▶
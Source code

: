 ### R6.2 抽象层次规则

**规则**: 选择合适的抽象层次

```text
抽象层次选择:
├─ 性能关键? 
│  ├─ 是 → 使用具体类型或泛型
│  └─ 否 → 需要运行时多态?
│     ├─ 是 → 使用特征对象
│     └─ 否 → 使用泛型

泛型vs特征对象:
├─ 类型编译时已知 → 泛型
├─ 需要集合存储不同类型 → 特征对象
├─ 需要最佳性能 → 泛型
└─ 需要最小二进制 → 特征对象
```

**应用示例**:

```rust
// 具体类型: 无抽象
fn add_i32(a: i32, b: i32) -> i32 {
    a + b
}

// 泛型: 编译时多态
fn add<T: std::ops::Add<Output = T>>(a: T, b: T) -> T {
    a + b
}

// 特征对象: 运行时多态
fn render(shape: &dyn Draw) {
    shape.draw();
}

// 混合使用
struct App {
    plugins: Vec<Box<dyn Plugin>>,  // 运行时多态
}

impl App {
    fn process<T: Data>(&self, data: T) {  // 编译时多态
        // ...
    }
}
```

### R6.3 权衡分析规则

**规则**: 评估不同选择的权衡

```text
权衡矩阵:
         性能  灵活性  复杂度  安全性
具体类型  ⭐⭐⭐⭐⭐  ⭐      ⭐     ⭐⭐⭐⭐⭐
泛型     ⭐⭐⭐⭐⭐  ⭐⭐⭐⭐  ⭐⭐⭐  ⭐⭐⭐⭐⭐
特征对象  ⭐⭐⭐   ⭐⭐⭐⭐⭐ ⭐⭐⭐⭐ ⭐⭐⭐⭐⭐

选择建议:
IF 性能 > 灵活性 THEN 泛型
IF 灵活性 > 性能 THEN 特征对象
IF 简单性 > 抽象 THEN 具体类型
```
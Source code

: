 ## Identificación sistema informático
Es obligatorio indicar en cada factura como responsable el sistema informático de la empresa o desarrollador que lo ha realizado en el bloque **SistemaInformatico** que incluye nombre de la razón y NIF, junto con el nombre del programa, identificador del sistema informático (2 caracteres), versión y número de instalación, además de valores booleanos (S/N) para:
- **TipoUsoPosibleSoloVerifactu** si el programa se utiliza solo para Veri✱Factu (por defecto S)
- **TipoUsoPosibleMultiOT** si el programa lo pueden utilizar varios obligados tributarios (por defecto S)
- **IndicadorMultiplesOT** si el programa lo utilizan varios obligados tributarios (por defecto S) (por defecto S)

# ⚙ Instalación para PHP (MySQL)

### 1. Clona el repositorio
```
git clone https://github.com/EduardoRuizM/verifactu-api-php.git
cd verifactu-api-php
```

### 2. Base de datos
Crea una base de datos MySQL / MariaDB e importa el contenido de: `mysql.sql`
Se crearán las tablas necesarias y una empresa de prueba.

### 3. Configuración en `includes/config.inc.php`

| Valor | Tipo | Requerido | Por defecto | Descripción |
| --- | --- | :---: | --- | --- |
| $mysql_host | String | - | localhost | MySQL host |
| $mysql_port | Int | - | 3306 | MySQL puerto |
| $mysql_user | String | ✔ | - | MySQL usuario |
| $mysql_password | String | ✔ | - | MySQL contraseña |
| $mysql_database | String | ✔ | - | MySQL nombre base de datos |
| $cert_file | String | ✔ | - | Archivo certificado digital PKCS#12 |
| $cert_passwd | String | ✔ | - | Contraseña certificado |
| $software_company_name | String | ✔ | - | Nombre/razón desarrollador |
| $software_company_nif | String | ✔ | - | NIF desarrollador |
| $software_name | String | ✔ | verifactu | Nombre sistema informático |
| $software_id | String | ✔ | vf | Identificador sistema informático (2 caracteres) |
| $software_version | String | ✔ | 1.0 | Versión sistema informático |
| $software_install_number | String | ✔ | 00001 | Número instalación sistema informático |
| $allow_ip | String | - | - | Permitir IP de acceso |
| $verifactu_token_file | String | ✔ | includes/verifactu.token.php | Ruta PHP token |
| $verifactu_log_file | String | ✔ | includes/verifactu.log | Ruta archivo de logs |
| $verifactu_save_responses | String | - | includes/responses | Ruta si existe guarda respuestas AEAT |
◀
▸ **WORK ORDER**
Every line of the data above should be retyped precisely.

▸ **OUTPUT OF THE EXERCISE**
Source code

: ### R6.2 抽象层次规则

**规则**: 选择合适的抽象层次

```text
抽象层次选择:
├─ 性能关键? 
│  ├─ 是 → 使用具体类型或泛型
│  └─ 否 → 需要运行时多态?
│     ├─ 是 → 使用特征对象
│     └─ 否 → 使用泛型

泛型vs特征对象:
├─ 类型编译时已知 → 泛型
├─ 需要集合存储不同类型 → 特征对象
├─ 需要最佳性能 → 泛型
└─ 需要最小二进制 → 特征对象
```

**应用示例**:

```rust
// 具体类型: 无抽象
fn add_i32(a: i32, b: i32) -> i32 {
    a + b
}

// 泛型: 编译时多态
fn add<T: std::ops::Add<Output = T>>(a: T, b: T) -> T {
    a + b
}

// 特征对象: 运行时多态
fn render(shape: &dyn Draw) {
    shape.draw();
}

// 混合使用
struct App {
    plugins: Vec<Box<dyn Plugin>>,  // 运行时多态
}

impl App {
    fn process<T: Data>(&self, data: T) {  // 编译时多态
        // ...
    }
}
```

### R6.3 权衡分析规则

**规则**: 评估不同选择的权衡

```text
权衡矩阵:
         性能  灵活性  复杂度  安全性
具体类型  ⭐⭐⭐⭐⭐  ⭐      ⭐     ⭐⭐⭐⭐⭐
泛型     ⭐⭐⭐⭐⭐  ⭐⭐⭐⭐  ⭐⭐⭐  ⭐⭐⭐⭐⭐
特征对象  ⭐⭐⭐   ⭐⭐⭐⭐⭐ ⭐⭐⭐⭐ ⭐⭐⭐⭐⭐

选择建议:
IF 性能 > 灵活性 THEN 泛型
IF 灵活性 > 性能 THEN 特征对象
IF 简单性 > 抽象 THEN 具体类型
```
Source code

: ## Identificación sistema informático
Es obligatorio indicar en cada factura como responsable el sistema informático de la empresa o desarrollador que lo ha realizado en el bloque **SistemaInformatico** que incluye nombre de la razón y NIF, junto con el nombre del programa, identificador del sistema informático (2 caracteres), versión y número de instalación, además de valores booleanos (S/N) para:
- **TipoUsoPosibleSoloVerifactu** si el programa se utiliza solo para Veri✱Factu (por defecto S)
- **TipoUsoPosibleMultiOT** si el programa lo pueden utilizar varios obligados tributarios (por defecto S)
- **IndicadorMultiplesOT** si el programa lo utilizan varios obligados tributarios (por defecto S) (por defecto S)

# ⚙ Instalación para PHP (MySQL)

### 1. Clona el repositorio
```
git clone https://github.com/EduardoRuizM/verifactu-api-php.git
cd verifactu-api-php
```

### 2. Base de datos
Crea una base de datos MySQL / MariaDB e importa el contenido de: `mysql.sql`
Se crearán las tablas necesarias y una empresa de prueba.

### 3. Configuración en `includes/config.inc.php`

| Valor | Tipo | Requerido | Por defecto | Descripción |
| --- | --- | :---: | --- | --- |
| $mysql_host | String | - | localhost | MySQL host |
| $mysql_port | Int | - | 3306 | MySQL puerto |
| $mysql_user | String | ✔ | - | MySQL usuario |
| $mysql_password | String | ✔ | - | MySQL contraseña |
| $mysql_database | String | ✔ | - | MySQL nombre base de datos |
| $cert_file | String | ✔ | - | Archivo certificado digital PKCS#12 |
| $cert_passwd | String | ✔ | - | Contraseña certificado |
| $software_company_name | String | ✔ | - | Nombre/razón desarrollador |
| $software_company_nif | String | ✔ | - | NIF desarrollador |
| $software_name | String | ✔ | verifactu | Nombre sistema informático |
| $software_id | String | ✔ | vf | Identificador sistema informático (2 caracteres) |
| $software_version | String | ✔ | 1.0 | Versión sistema informático |
| $software_install_number | String | ✔ | 00001 | Número instalación sistema informático |
| $allow_ip | String | - | - | Permitir IP de acceso |
| $verifactu_token_file | String | ✔ | includes/verifactu.token.php | Ruta PHP token |
| $verifactu_log_file | String | ✔ | includes/verifactu.log | Ruta archivo de logs |
| $verifactu_save_responses | String | - | includes/responses | Ruta si existe guarda respuestas AEAT |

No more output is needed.